Project Title
Change Data Capture (CDC) with PostgreSQL and ClickHouse.
Getting Started
This project sets up a real-time data pipeline utilizing Change Data Capture (CDC) to stream changes from a PostgreSQL database to a ClickHouse database through Apache Kafka. Using Debezium to capture and stream database changes, and Kafka Connect to sink the data into ClickHouse, this pipeline allows for efficient and reliable data synchronization and analytics.
Prerequisites
- Docker
- Docker Compose
- Git
Services
The project consists of the following services:
Required:
- Postgres
- ClickHouse
- Kafka
- Zookeeper
- Kafka-Connect
Optional:
- Kowl (Apache Kafka UI)
- Adminer (PostgreSQL UI)
Usage
1. Clone repository and start docker containers
git clone https://github.com/leartbeqiraj1/cdc-postgresql-clickhouse.git
cd cdc-postgresql-clickhouse/
docker-compose up -d
2. Check if all components are up and running
docker compose ps
NAME SERVICE STATUS PORTS
postgres postgres running 0.0.0.0:5432->5432/tcp, :::5432->5432/tcp
clickhouse-server clickhouse running 9000/tcp, 0.0.0.0:8123->8123/tcp, :::8123->8123/tcp, 9009/tcp
kafka kafka running 0.0.0.0:9092->9092/tcp, :::9092->9092/tcp, 0.0.0.0:9101->9101/tcp, :::9101->9101/tcp
zookeeper zookeeper running 2888/tcp, 0.0.0.0:2181->2181/tcp, :::2181->2181/tcp, 3888/tcp
kafka-connect kafka-connect running (healthy) 0.0.0.0:8083->8083/tcp, :::8083->8083/tcp, 9092/tcp
kowl kowl running 0.0.0.0:8080->8080/tcp, :::8080->8080/tcp
adminer adminer running 0.0.0.0:7775->8080/tcp, :::7775->8080/tcp
3. Verify PostgreSQL data
Login to Postgres UI and verify that there are demo_table1 and demo_table2 with 2 rows inserted each. Username and Password are both "postgres"

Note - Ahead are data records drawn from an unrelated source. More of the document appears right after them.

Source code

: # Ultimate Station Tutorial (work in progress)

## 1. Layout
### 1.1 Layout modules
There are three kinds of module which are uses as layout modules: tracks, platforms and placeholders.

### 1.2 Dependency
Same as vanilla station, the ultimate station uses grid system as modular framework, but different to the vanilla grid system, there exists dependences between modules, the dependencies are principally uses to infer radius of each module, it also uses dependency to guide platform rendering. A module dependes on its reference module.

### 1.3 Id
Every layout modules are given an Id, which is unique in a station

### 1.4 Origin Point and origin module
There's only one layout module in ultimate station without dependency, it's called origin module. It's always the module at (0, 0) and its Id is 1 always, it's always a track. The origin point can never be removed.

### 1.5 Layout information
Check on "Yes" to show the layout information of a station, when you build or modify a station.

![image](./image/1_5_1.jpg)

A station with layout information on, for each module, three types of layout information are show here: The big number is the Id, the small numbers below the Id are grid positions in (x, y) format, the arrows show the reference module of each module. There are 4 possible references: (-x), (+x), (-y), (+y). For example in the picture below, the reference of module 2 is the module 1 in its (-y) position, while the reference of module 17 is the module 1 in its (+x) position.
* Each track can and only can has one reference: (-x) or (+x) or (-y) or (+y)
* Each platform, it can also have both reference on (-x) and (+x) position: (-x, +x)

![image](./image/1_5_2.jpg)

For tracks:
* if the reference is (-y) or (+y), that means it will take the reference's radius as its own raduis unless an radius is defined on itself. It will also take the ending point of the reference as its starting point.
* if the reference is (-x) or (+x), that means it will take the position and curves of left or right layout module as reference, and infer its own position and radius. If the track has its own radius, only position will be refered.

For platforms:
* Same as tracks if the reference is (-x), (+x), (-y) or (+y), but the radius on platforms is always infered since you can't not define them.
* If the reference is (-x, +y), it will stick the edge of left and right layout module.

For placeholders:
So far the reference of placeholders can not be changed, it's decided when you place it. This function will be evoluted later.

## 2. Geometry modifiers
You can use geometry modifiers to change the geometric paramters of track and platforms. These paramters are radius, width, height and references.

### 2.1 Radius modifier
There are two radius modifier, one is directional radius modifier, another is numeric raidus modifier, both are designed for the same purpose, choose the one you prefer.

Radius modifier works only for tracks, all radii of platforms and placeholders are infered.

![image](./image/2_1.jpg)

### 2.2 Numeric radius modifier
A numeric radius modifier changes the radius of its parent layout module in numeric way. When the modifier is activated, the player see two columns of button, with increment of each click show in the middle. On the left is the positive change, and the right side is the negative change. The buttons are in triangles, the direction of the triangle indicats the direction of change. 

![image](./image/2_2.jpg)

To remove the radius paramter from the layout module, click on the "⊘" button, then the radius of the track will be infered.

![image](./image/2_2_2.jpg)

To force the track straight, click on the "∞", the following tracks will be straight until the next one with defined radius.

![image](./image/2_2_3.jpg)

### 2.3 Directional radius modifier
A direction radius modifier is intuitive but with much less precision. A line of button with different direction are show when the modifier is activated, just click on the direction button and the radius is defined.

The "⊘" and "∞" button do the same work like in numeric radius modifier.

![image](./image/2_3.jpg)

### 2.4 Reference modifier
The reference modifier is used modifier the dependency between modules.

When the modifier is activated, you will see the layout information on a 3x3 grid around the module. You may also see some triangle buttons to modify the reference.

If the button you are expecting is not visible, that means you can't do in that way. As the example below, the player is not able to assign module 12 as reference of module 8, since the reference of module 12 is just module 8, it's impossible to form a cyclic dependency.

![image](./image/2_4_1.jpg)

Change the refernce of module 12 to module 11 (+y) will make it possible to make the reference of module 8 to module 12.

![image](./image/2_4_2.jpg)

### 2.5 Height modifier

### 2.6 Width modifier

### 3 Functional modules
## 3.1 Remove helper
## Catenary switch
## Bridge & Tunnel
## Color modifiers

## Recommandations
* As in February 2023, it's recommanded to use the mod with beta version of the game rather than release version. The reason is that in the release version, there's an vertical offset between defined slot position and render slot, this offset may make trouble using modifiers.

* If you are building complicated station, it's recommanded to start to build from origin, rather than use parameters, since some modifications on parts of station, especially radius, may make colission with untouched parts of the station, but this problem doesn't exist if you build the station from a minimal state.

4. Verify connection between Debezium Connector and Kafka
Open Kowl topics and verify that Debezium Connector has sucessfully published PostgreSQL data to a Kafka topic. There should be a topic named demo_data and it should contain 4 messages inside (all 4 rows from PostgreSQL tables).
5. Verify connection between ClickHouseSink Connector and Kafka
Navigate to Consumer Groups to verify that ClickHouseSink Connector is a stable consumer, and it has successfully subscribed to the demo_data topic.
6. Verify ClickHouse data
Open ClickHouse UI and verify that PostgreSQL data are already pushed to ClickHouse from ClickHouseSink Connector by executing below:
SELECT * FROM demo_table1_mv FINAL;
SELECT * FROM demo_table2_mv FINAL;
Testing
1. Make new Inserts or Updates in existing PostgreSQL tables
Go to Postgres UI and insert or update existing rows.
2. Go Back to ClickHouse
Open ClickHouse UI again and you should see your changes already applied.
Conclusion
Inspired by a blog post on ClickHouse's official website (ClickHouse PostgreSQL Change Data Capture (CDC) - Part 1), I decided to replicate the setup. Due to the absence of extensive blogs, posts, or documentation on how to set up this particular pipeline locally, I was motivated to create this documentation. Through this effort, I hope to contribute to the community's shared knowledge and facilitate a smoother setup process for this CDC pipeline.